どこで出合い書きとめておいたか失念しましたが、とても厳しい言葉と聞こえてきます。
「人間に生まれるのはむずかしい」は人間に生まれたご恩に報いる生き方をせよ、人間と生まれたことを尊べということでしょうか。

「人として生きてゆくこと」とはどういうことを仰るのでしょうか。
親鸞聖人は涅槃経の一節を紹介されています。

「二つの白法あり、よく衆生を救く。一つには慙(ざん)、二つには愧(ぎ「)なり。> 「慙」は自ら罪を作らず、「愧」は他を教えて作さしめず。「慙」は内に自ら羞恥す、「愧」は発露して人に向かう。
「慙」は人に羞ず、「愧」は天に羞ず。これを「慙愧」と名づく。
「無慙愧」は名づけて*258「人」とせず、名づけて「畜生」とす。慙愧あるがゆえに、すなわちよく父母・師長を恭敬す。
慙愧あるがゆえに、父母・兄弟・姉妹あることを説く。   (教行証文類信文類)

慚愧とは
①慚は自ら罪をつくらないこと。愧は他人に罪をつくらせないようにすること。
②慚は心に自らの罪を恥じること。愧は他人に自らの罪を告白して恥じ、そのゆるしを請うこと。
③慚は人に恥じ、愧は天に恥じること。
④慚は他人の徳を敬い、愧は自らの罪をおそれ恥じること。 (浄土真宗聖典・浄土真宗本願寺派)

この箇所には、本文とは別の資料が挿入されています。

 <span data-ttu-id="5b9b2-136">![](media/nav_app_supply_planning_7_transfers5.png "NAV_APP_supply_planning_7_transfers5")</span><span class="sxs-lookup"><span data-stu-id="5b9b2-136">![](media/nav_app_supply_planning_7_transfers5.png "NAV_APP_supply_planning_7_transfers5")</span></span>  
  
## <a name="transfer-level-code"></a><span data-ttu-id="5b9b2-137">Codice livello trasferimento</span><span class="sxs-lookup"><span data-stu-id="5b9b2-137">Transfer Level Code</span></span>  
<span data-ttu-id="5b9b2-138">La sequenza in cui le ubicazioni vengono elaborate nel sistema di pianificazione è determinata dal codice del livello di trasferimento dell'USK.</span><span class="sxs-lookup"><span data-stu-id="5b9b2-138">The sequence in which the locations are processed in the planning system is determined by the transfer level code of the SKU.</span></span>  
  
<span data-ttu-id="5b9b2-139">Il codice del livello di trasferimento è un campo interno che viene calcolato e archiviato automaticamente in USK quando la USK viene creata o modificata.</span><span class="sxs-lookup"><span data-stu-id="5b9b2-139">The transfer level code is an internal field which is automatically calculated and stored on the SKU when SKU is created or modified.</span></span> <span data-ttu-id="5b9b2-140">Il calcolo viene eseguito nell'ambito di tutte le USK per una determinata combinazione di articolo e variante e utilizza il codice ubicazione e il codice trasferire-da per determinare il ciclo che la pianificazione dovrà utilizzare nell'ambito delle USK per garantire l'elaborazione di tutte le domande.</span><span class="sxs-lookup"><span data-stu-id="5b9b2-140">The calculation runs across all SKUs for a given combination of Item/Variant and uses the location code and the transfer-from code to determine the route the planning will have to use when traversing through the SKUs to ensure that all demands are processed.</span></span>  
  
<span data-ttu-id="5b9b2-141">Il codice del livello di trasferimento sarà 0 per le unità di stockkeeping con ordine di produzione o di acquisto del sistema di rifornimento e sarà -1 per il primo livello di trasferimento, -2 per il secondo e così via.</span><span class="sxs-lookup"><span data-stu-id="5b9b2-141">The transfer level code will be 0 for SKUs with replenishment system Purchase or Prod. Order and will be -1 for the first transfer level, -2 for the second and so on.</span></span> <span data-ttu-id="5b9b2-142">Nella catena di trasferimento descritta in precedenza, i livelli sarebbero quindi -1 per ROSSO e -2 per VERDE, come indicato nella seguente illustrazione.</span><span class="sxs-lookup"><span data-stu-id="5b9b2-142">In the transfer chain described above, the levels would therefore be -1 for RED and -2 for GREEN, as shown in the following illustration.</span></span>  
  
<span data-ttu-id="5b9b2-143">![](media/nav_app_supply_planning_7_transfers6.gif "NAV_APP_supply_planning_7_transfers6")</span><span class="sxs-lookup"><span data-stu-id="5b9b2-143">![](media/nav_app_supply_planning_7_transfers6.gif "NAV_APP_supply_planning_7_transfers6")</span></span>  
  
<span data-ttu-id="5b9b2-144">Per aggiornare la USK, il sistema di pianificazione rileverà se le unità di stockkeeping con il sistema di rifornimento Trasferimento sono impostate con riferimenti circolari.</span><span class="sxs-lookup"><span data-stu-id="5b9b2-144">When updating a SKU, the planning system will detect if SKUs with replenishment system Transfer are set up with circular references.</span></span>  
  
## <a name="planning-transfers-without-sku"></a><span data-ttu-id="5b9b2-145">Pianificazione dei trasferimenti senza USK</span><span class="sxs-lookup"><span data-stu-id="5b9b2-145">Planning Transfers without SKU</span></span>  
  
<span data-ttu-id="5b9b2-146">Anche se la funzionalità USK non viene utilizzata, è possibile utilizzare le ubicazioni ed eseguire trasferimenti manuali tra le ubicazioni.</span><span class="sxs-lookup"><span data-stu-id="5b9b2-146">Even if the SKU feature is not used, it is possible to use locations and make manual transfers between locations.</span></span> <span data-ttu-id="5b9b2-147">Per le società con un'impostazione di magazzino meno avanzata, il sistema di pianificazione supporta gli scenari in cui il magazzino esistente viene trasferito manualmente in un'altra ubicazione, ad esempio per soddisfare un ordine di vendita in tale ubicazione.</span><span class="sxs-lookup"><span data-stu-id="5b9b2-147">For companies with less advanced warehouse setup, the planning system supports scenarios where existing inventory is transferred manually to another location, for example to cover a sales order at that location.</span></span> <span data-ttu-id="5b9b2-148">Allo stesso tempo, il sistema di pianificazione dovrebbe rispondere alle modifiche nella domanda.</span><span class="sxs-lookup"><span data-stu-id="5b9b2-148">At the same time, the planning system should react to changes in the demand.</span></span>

慚愧という言葉に非常に深く重いお心をいただかれています。
更にその慚愧のない者、「無慚愧」は人ではない、畜生であるというのです。

「慚愧あるがゆえに、父母・兄弟・姉妹あること」
人はともすれば親であれ兄弟であれ利用し、搾取し、見捨ててしまう恐ろしい心を持っています。それは獣と変わらないということであります。

自己保身 [掲示板法語]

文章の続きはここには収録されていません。